Less.js: Can't create elliptical border-radius

Created on 18 Nov 2010  Â·  28Comments  Â·  Source: less/less.js

With the revised CSS3 specification it's possible to create elliptical border radius with the following syntax:
-webkit-border-radius: 40px/10px;
-moz-border-radius: 40px/10px;
border-radius: 40px/10px;

But less parses this and it calculates 40/10 so it actually becomes 5, like so:
-webkit-border-radius: 5px;
-moz-border-radius: 5px;
border-radius: 5px;

There should be a way to write this syntax without Less parsing it.

bug medium priority

Most helpful comment

Sorry thats the only way to fix it.. either turn on strict maths so all maths is only done if it is parenthesis OR

border-radius:0 0 100% 100% ~"/" 0 0 24px 24px;

All 28 comments

i wanted to add a similar/related problem which happens with the font property when declaring a line-height

.class {
    font: 13px/1.231 arial, helvetica, clean, sans-serif;
} 

it should remain unchanged but it becomes:
.class {
font:10.560519902518276px arial,helvetica,clean,sans-serif;
}

dotless also has this issue (https://github.com/dotless/dotless/issues/16). It would be nice to come to some agreement how to proceed in both.
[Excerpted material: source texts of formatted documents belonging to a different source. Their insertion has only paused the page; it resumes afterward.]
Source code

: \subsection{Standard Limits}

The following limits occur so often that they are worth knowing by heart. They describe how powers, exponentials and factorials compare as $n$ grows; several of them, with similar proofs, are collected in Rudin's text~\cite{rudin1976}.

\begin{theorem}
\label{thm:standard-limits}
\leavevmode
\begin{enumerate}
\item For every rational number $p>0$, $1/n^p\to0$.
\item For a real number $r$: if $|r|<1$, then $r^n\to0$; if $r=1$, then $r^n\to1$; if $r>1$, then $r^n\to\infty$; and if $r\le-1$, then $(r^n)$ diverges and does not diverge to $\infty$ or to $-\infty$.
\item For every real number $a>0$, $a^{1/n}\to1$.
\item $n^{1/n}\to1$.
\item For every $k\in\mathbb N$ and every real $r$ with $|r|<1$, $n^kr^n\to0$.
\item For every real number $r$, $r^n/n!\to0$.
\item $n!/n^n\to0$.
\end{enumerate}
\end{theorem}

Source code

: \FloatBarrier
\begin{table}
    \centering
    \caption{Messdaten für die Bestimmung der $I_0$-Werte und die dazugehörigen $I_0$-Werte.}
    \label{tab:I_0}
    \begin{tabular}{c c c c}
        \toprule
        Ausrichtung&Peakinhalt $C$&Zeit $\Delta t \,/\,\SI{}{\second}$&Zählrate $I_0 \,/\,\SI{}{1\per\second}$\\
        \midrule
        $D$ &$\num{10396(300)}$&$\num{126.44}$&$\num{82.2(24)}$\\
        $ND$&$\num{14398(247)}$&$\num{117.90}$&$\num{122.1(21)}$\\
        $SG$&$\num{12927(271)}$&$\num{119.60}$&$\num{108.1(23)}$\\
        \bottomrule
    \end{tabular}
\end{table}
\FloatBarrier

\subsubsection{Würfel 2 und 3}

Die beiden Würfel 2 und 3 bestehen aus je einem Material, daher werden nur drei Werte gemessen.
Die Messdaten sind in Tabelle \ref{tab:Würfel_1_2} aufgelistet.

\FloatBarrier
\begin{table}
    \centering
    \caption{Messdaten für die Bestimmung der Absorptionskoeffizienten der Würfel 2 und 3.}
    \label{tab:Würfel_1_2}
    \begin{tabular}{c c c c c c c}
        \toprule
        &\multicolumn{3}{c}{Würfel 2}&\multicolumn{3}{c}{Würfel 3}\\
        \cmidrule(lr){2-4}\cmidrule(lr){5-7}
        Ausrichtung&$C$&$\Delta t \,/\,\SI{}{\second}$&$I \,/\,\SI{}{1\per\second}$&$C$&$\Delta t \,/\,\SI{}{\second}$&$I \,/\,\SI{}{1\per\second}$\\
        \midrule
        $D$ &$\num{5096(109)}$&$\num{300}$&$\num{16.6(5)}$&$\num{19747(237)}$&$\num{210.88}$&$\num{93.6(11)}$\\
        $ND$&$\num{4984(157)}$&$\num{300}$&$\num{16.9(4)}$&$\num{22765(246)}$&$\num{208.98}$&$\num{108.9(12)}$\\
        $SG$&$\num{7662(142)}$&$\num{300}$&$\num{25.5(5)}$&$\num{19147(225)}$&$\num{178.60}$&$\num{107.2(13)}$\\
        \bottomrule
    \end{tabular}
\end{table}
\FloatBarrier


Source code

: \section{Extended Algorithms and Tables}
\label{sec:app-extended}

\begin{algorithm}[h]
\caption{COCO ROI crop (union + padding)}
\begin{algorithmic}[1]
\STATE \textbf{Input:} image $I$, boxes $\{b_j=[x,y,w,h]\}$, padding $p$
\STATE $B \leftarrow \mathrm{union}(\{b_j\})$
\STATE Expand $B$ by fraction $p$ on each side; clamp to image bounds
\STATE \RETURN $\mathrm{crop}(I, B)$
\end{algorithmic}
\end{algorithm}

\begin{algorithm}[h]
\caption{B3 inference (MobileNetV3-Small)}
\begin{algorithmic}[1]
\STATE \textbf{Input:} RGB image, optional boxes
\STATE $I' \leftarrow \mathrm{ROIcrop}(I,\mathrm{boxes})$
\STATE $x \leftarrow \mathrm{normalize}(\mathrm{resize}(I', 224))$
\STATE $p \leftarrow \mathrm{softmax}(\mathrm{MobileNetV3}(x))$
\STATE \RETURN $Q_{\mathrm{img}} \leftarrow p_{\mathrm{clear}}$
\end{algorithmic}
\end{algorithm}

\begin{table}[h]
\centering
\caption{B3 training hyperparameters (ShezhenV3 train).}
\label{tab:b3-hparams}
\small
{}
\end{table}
The simplest solution that works out of the box today is to wrap it in a string literal.

 font: ~"13px/1.231 arial, helvetica, clean, sans-serif";

or even

 font: ~"13px/1.231" arial, helvetica, clean, sans-serif;

I understood that one of the goals of less was to be compatible with normal CSS syntax. The work around break this rule.

I understand your frustration. I can't see an easy solution between Less's arithmetic and specific CSS properties. For example, what if you actually want to specify that the font is half the size, i.e.

 @example: 24pt;
 .foo {
     font: normal @example/2 sans-serif;
 }

Something has to compromise. Admittedly, you could alter Less so that any conversions are wrapped.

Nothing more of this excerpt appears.